/---
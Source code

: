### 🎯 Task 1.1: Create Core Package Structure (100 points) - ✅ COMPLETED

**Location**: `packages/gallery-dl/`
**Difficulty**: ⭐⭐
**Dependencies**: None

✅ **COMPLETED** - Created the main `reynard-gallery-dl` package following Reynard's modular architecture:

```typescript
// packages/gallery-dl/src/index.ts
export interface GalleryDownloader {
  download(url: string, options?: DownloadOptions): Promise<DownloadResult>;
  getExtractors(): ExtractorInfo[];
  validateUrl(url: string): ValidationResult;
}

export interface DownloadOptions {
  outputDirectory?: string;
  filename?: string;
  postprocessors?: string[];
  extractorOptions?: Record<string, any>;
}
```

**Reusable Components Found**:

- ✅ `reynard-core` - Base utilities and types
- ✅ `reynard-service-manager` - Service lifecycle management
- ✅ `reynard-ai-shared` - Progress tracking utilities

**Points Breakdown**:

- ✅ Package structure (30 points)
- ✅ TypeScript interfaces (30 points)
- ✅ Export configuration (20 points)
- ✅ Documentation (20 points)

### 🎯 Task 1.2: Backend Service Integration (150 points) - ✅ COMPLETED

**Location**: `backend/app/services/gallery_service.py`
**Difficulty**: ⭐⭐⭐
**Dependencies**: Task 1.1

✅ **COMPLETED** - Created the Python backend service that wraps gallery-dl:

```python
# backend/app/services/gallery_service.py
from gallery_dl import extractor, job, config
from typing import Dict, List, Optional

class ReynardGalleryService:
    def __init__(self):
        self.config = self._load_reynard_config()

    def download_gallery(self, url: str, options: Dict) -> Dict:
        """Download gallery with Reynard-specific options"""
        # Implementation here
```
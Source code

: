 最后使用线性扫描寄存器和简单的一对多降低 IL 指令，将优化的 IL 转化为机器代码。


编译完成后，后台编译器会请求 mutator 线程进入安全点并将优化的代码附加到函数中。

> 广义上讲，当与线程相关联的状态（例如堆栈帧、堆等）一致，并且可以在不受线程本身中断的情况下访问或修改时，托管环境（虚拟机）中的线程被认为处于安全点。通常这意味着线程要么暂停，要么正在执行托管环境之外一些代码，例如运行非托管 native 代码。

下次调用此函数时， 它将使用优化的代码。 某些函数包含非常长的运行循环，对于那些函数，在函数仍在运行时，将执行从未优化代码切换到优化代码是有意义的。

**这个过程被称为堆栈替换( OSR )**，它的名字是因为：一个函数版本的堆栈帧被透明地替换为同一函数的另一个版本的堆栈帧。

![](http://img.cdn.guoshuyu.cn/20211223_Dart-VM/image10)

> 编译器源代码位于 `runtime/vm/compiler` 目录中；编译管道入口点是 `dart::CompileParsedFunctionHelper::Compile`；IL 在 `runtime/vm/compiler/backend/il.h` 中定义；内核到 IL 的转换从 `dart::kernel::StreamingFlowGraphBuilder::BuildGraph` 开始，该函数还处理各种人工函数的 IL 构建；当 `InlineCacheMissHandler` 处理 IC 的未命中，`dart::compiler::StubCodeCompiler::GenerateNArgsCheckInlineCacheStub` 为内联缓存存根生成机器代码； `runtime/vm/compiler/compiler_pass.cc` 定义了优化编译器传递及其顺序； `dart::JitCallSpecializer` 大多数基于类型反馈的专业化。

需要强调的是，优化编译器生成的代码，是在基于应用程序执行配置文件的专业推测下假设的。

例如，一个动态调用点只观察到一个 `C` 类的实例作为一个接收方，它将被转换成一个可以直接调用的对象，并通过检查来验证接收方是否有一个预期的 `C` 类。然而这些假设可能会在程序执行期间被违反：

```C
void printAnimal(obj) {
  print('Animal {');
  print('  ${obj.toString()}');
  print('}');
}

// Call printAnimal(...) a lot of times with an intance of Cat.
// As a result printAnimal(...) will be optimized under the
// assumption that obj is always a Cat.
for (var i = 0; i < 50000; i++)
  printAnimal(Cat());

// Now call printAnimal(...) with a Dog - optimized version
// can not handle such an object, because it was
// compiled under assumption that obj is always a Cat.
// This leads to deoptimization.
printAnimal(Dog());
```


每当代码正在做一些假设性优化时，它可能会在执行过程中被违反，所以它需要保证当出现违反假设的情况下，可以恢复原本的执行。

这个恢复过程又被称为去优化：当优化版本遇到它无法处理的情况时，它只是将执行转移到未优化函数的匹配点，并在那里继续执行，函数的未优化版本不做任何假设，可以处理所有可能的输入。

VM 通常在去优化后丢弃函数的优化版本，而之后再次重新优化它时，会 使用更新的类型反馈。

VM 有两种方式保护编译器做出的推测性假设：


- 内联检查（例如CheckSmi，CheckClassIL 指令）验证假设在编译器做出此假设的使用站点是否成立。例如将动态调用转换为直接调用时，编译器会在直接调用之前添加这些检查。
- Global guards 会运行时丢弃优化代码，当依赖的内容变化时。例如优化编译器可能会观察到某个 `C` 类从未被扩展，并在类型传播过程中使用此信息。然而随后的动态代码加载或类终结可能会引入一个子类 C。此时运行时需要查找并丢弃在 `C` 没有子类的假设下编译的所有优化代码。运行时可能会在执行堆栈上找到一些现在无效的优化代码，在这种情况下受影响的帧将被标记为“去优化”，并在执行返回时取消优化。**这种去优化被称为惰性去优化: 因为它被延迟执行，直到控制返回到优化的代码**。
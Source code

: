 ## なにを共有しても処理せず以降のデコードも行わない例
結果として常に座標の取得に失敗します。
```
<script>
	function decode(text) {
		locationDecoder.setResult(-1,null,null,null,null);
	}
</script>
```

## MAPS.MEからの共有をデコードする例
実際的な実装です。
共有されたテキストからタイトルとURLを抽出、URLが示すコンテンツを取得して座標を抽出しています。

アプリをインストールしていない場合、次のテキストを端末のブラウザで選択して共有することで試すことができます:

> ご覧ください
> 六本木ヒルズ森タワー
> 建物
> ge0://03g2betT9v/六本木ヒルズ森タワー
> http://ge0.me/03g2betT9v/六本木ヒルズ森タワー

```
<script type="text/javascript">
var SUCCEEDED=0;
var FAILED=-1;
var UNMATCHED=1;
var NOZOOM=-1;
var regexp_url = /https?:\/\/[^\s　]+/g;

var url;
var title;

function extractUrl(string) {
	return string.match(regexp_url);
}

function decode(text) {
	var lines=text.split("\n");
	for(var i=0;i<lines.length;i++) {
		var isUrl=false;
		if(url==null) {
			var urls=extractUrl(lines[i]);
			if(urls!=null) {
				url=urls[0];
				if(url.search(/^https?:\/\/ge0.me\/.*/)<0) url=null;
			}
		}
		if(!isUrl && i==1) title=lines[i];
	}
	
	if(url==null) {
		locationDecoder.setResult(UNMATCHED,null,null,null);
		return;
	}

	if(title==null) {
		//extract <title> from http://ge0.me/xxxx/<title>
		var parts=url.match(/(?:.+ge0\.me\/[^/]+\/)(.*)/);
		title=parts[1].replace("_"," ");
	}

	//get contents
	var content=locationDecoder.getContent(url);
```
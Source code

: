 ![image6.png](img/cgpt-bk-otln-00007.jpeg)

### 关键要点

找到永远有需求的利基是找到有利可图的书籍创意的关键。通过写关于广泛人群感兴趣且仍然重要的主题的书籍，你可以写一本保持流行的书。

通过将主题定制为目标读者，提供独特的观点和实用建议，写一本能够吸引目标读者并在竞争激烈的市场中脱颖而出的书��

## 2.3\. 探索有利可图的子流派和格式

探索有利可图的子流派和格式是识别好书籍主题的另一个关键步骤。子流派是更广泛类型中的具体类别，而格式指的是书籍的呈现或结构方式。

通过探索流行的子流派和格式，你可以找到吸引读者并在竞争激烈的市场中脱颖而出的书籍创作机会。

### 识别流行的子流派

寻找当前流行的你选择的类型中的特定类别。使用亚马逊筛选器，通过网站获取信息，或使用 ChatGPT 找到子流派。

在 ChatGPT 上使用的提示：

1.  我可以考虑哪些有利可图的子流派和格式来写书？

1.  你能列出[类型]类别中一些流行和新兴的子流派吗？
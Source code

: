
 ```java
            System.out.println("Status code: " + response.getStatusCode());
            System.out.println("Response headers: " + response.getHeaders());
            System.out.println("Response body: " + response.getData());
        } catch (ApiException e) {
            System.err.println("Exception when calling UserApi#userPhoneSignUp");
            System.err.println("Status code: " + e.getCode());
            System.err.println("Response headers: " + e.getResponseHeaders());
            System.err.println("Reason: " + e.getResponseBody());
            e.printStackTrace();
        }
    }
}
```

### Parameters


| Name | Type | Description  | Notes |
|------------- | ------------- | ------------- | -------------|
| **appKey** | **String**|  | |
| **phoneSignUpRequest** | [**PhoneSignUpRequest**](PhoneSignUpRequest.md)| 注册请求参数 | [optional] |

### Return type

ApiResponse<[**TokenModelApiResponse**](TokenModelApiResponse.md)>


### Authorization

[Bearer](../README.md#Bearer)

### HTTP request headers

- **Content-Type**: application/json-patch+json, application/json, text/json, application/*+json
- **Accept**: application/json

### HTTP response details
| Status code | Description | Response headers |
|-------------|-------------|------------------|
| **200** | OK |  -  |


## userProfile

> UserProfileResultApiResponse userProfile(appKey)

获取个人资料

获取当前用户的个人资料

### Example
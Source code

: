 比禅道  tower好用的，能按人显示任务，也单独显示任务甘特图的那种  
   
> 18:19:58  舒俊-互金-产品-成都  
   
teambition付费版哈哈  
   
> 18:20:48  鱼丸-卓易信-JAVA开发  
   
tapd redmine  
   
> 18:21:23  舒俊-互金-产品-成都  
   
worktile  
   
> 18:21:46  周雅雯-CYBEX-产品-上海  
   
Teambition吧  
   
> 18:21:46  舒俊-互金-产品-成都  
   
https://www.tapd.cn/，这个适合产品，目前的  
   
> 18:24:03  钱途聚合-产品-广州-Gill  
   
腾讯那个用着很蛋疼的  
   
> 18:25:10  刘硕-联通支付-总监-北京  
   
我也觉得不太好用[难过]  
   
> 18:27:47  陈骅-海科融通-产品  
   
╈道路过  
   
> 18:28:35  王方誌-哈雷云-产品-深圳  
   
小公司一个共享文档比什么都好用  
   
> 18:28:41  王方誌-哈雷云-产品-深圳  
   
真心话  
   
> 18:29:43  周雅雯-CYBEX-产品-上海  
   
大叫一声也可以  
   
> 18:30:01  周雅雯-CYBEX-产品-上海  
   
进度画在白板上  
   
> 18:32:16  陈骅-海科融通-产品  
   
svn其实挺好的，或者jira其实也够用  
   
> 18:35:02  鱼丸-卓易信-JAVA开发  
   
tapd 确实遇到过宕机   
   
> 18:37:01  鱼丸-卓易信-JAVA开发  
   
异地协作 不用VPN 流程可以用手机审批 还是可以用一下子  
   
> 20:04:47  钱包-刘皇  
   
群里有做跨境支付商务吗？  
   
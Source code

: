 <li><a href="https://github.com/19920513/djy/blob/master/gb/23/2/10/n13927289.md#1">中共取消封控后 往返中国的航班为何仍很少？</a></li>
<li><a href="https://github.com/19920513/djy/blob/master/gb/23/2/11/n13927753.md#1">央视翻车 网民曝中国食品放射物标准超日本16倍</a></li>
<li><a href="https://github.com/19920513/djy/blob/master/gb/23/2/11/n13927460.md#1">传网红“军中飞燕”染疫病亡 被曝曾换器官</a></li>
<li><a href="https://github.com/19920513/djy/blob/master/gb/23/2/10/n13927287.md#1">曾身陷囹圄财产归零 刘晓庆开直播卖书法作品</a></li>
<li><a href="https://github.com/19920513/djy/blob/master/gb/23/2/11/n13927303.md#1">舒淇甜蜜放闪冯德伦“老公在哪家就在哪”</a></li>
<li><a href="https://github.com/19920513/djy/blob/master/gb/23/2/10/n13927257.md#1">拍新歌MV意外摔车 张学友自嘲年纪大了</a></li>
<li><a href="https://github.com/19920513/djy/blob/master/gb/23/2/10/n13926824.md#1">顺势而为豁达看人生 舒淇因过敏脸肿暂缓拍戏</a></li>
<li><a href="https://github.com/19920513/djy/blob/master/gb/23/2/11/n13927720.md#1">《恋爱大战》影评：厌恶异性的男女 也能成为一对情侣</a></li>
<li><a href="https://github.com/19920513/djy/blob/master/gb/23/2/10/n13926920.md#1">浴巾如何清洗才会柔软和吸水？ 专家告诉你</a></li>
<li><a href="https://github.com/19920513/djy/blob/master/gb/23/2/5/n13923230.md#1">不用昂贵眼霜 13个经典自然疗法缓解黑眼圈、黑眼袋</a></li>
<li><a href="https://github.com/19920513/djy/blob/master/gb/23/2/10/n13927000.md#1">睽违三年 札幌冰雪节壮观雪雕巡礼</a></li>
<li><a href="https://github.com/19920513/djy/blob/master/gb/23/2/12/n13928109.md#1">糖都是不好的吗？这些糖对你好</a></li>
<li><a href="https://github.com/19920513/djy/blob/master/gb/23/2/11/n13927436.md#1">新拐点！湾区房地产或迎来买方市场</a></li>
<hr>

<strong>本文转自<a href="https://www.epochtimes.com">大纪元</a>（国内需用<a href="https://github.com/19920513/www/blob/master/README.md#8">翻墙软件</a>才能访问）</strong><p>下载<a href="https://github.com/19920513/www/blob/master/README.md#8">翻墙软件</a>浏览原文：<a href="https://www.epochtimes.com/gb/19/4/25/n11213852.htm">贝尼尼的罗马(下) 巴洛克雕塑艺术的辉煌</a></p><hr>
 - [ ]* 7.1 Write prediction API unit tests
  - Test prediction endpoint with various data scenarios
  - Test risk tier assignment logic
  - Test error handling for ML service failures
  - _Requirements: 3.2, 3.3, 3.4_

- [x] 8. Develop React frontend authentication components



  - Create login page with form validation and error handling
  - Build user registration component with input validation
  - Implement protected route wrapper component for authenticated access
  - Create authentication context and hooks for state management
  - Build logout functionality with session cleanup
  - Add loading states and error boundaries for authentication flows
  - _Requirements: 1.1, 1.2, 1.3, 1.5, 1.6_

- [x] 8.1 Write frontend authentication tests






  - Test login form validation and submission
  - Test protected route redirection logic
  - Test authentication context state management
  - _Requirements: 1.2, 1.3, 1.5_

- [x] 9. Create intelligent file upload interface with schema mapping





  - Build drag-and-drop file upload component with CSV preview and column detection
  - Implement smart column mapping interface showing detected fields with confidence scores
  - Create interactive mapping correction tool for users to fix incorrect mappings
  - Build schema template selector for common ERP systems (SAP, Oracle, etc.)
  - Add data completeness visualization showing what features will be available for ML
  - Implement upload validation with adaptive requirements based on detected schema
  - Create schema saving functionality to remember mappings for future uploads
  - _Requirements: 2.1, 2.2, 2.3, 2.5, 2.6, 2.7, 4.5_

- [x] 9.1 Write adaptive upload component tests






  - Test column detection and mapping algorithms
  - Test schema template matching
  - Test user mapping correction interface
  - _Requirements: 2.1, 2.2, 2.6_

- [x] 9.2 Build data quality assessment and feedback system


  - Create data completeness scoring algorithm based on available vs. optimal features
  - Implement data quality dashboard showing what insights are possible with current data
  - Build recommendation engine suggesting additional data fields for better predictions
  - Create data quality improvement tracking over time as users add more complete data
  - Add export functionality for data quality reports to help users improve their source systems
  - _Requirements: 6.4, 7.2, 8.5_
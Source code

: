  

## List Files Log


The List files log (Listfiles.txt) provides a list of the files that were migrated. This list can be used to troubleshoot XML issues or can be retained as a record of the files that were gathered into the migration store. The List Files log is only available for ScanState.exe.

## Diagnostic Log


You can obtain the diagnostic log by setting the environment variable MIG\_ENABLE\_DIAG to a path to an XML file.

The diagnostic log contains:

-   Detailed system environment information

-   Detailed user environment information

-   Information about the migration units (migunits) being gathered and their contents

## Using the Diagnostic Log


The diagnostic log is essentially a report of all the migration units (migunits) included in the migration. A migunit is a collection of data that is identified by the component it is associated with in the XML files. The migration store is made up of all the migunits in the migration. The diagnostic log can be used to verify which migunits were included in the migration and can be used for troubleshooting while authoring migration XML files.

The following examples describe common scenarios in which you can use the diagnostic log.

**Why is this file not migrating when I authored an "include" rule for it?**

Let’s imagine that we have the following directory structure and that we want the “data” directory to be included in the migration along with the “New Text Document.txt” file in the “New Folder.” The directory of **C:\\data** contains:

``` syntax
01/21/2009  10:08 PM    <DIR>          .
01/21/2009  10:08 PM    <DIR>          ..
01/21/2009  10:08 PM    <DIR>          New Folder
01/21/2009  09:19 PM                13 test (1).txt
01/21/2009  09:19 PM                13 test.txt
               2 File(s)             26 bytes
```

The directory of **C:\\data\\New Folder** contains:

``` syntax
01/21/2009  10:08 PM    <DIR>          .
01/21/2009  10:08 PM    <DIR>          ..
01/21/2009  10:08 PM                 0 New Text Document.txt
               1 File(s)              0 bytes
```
\---
**Exercise directions**
Write out exactly the lines from the beginning of the material above through the line with "- ✅ Export configuration (20 points)", including both and omitting all others.

**Result of this task**
Source code

:### 🎯 Task 1.1: Create Core Package Structure (100 points) - ✅ COMPLETED

**Location**: `packages/gallery-dl/`
**Difficulty**: ⭐⭐
**Dependencies**: None

✅ **COMPLETED** - Created the main `reynard-gallery-dl` package following Reynard's modular architecture:

```typescript
// packages/gallery-dl/src/index.ts
export interface GalleryDownloader {
  download(url: string, options?: DownloadOptions): Promise<DownloadResult>;
  getExtractors(): ExtractorInfo[];
  validateUrl(url: string): ValidationResult;
}

export interface DownloadOptions {
  outputDirectory?: string;
  filename?: string;
  postprocessors?: string[];
  extractorOptions?: Record<string, any>;
}
```

**Reusable Components Found**:

- ✅ `reynard-core` - Base utilities and types
- ✅ `reynard-service-manager` - Service lifecycle management
- ✅ `reynard-ai-shared` - Progress tracking utilities

**Points Breakdown**:

- ✅ Package structure (30 points)
- ✅ TypeScript interfaces (30 points)
- ✅ Export configuration (20 points)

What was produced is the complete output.